EURUSD hit another multi-month bottom while investors are trying to escape risks.
The major currency pair is back to falling. The current quote for the instrument is 1.0429.
Earlier today, the Euro hit the bottom of March of 2020 and it might be only the beginning. Market players are escaping risks when each new sale causes another wave of panic. The ECB’s monetary policy is far behind the Fed’s stance – it doesn’t surprise anybody but this factor continues working against the Euro.
Geopolitical escalations and inflation boost might force the ECB to raise the rate during its July meeting. However, it’s just an assumption but not a fact of life.

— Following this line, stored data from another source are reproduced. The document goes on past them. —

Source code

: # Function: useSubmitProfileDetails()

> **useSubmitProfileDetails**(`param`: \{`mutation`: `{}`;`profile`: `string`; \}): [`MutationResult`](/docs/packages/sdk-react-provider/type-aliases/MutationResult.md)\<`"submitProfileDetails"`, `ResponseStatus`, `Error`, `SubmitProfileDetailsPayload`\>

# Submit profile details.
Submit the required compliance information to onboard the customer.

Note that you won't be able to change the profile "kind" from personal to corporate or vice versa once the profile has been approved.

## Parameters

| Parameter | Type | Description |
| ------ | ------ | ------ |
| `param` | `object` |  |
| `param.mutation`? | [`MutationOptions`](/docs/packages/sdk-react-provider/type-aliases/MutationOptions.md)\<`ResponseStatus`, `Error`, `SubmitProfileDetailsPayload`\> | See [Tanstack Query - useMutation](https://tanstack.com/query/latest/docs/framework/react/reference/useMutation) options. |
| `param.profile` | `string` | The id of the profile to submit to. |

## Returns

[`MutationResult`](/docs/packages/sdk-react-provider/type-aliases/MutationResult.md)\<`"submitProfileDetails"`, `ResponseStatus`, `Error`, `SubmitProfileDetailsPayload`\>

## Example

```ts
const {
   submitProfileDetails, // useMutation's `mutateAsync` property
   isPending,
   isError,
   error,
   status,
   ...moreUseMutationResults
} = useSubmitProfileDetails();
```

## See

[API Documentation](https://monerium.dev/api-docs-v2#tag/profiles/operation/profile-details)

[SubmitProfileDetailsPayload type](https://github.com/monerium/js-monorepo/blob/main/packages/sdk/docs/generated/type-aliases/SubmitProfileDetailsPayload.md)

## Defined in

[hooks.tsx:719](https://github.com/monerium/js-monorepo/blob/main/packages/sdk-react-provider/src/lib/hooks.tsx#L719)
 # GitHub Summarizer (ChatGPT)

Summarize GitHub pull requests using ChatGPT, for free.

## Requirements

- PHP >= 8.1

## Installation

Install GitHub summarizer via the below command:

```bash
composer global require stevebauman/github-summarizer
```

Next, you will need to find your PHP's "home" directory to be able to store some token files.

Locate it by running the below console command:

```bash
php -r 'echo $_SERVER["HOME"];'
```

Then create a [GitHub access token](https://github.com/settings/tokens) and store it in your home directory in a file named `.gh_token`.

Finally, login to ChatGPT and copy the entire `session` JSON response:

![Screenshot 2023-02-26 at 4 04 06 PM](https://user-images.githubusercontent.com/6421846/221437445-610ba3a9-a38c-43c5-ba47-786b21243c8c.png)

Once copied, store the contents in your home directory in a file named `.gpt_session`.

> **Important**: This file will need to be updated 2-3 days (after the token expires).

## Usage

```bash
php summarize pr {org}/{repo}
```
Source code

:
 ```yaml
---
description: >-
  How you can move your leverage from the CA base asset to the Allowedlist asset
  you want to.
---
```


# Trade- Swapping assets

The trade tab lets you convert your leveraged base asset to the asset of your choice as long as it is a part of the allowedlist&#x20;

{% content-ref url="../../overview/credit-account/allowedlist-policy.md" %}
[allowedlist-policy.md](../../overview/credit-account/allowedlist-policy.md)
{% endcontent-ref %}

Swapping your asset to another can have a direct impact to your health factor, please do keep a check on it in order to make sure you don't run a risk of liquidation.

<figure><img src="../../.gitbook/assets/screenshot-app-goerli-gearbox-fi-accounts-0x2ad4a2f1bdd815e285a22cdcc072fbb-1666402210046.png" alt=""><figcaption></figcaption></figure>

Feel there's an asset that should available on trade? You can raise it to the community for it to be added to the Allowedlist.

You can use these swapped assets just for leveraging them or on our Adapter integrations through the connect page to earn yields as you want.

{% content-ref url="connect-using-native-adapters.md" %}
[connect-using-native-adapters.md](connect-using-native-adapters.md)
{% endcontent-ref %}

The CPI data released by the US yesterday was rather unusual. The indicator showed 0.3% m/m in April against the expected reading of 0.2% m/m. However, on YoY, it slowed down a bit and showed 8.3% after being 8.5% in March. Should it be considered a positive signal? Very unlikely. First of all, the Core CPI remains high. Secondly, the effect of the increased interest rates will appear only in a couple of months – no one should draw any conclusions about the regulator’s policy efficiency before that. It’s highly likely that the current slowdown is just a pause in the inflation rally.
The Core inflation, by the way, showed 0.6% m/m and 6.2% y/y in April – both readings are higher than expected.
Later today, market players should pay attention to the weekly Unemployment Claims report to be published by the US. However, their major focus will turn to emotional fluctuations in EURUSD.